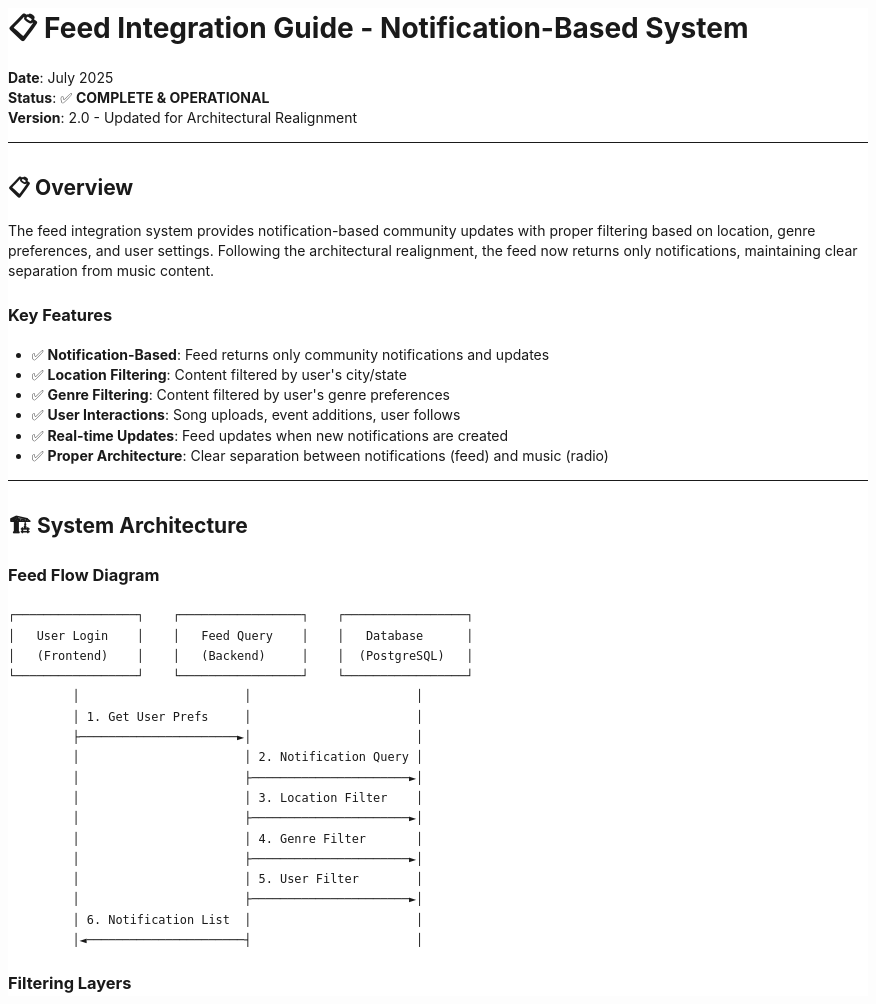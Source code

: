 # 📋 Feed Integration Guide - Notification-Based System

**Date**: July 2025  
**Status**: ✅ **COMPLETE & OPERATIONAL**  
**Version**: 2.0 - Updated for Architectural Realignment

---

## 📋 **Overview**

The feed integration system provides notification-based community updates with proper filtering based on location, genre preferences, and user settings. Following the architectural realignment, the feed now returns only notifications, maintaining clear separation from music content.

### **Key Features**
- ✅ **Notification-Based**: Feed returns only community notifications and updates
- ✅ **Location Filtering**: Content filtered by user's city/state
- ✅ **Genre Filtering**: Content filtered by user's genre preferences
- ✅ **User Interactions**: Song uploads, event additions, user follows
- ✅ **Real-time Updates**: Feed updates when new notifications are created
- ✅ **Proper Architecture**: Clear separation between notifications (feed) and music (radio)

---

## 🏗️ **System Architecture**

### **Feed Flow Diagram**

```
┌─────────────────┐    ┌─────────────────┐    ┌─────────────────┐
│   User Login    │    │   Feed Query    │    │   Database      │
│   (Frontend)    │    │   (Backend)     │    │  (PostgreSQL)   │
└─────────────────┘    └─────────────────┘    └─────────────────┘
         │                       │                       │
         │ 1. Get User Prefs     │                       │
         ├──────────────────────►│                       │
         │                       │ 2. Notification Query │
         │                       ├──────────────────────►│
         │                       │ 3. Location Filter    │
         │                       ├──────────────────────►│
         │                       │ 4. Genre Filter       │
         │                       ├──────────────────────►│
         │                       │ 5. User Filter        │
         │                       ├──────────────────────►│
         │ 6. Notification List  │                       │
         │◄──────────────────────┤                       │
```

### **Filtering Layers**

--------------------------------------------------

- **AIM OF THE TASK**
The lines of the records that contain the string "music" should be located and copied.

- **WRITTEN REPLY**
The feed integration system provides notification-based community updates with proper filtering based on location, genre preferences, and user settings. Following the architectural realignment, the feed now returns only notifications, maintaining clear separation from music content.
- ✅ **Proper Architecture**: Clear separation between notifications (feed) and music (radio)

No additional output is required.